Exercise:
Scan the data that follows and count the lines with the string "multicolumn"; answer with the count alone.

Dataset entries:
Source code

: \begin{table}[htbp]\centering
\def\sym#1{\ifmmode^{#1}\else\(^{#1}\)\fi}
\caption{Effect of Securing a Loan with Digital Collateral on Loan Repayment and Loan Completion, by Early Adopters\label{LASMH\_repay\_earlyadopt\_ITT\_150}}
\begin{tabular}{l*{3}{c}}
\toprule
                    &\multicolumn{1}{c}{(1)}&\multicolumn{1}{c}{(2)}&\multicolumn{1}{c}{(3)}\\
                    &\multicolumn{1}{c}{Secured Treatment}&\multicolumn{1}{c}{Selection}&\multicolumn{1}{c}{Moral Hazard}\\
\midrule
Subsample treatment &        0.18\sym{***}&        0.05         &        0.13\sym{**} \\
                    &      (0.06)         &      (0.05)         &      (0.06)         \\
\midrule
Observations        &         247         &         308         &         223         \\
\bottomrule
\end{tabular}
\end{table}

---

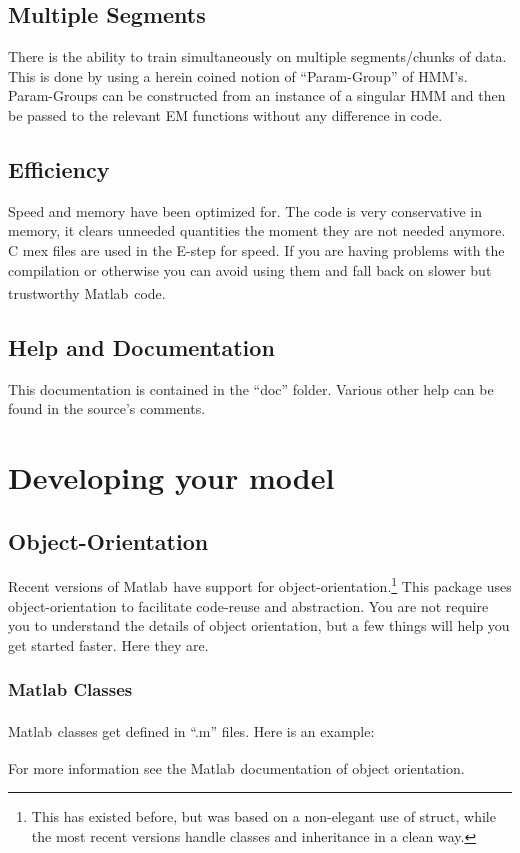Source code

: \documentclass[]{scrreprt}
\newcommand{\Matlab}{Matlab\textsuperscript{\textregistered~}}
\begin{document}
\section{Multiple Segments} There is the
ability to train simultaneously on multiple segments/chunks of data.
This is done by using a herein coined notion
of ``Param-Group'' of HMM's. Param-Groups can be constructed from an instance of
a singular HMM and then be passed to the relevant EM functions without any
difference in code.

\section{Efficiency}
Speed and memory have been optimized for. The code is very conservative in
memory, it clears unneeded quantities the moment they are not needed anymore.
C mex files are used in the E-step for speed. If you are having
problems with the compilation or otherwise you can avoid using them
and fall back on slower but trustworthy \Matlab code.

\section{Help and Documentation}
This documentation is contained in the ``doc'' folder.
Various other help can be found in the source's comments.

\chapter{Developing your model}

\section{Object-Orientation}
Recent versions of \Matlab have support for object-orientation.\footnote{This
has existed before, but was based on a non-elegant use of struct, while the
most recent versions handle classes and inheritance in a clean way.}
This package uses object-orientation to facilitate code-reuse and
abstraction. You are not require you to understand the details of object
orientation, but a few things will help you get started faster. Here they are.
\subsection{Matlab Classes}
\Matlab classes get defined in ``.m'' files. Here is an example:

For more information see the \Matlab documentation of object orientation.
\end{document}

Answer below:
2